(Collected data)

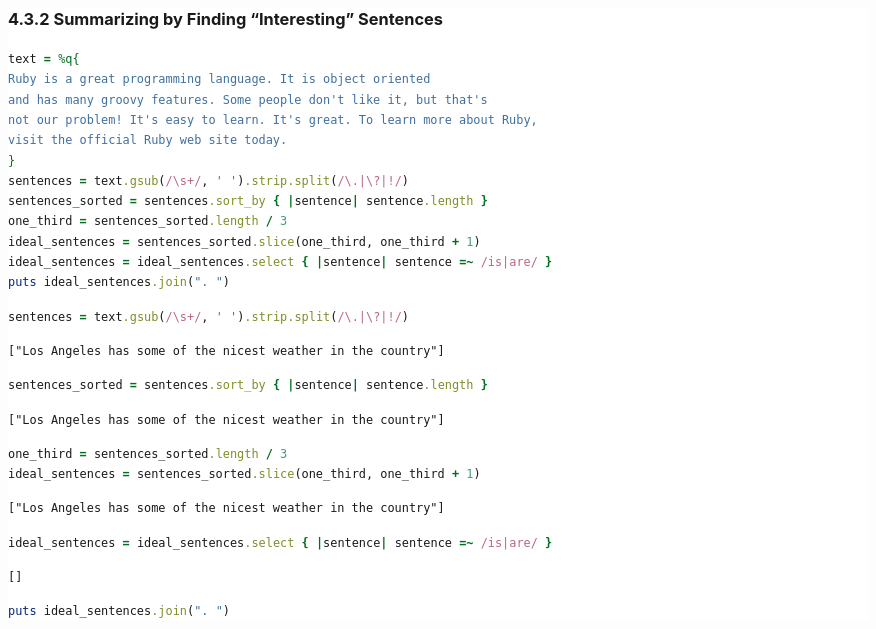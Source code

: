 ### 4.3.2 Summarizing by Finding “Interesting” Sentences


```ruby
text = %q{
Ruby is a great programming language. It is object oriented
and has many groovy features. Some people don't like it, but that's
not our problem! It's easy to learn. It's great. To learn more about Ruby,
visit the official Ruby web site today.
}
sentences = text.gsub(/\s+/, ' ').strip.split(/\.|\?|!/)
sentences_sorted = sentences.sort_by { |sentence| sentence.length }
one_third = sentences_sorted.length / 3
ideal_sentences = sentences_sorted.slice(one_third, one_third + 1)
ideal_sentences = ideal_sentences.select { |sentence| sentence =~ /is|are/ }
puts ideal_sentences.join(". ")
```


```ruby
sentences = text.gsub(/\s+/, ' ').strip.split(/\.|\?|!/)
```




    ["Los Angeles has some of the nicest weather in the country"]




```ruby
sentences_sorted = sentences.sort_by { |sentence| sentence.length }
```




    ["Los Angeles has some of the nicest weather in the country"]




```ruby
one_third = sentences_sorted.length / 3
ideal_sentences = sentences_sorted.slice(one_third, one_third + 1)
```




    ["Los Angeles has some of the nicest weather in the country"]




```ruby
ideal_sentences = ideal_sentences.select { |sentence| sentence =~ /is|are/ }
```




    []




```ruby
puts ideal_sentences.join(". ")
```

▶ [Task] Leave out the pictures and retype the rest of the entries exactly.

▶ [Solution to this exercise]
Source code

: ### 4.3.2 Summarizing by Finding “Interesting” Sentences


```ruby
text = %q{
Ruby is a great programming language. It is object oriented
and has many groovy features. Some people don't like it, but that's
not our problem! It's easy to learn. It's great. To learn more about Ruby,
visit the official Ruby web site today.
}
sentences = text.gsub(/\s+/, ' ').strip.split(/\.|\?|!/)
sentences_sorted = sentences.sort_by { |sentence| sentence.length }
one_third = sentences_sorted.length / 3
ideal_sentences = sentences_sorted.slice(one_third, one_third + 1)
ideal_sentences = ideal_sentences.select { |sentence| sentence =~ /is|are/ }
puts ideal_sentences.join(". ")
```


```ruby
sentences = text.gsub(/\s+/, ' ').strip.split(/\.|\?|!/)
```




    ["Los Angeles has some of the nicest weather in the country"]




```ruby
sentences_sorted = sentences.sort_by { |sentence| sentence.length }
```




    ["Los Angeles has some of the nicest weather in the country"]




```ruby
one_third = sentences_sorted.length / 3
ideal_sentences = sentences_sorted.slice(one_third, one_third + 1)
```




    ["Los Angeles has some of the nicest weather in the country"]




```ruby
ideal_sentences = ideal_sentences.select { |sentence| sentence =~ /is|are/ }
```




    []




```ruby
puts ideal_sentences.join(". ")
```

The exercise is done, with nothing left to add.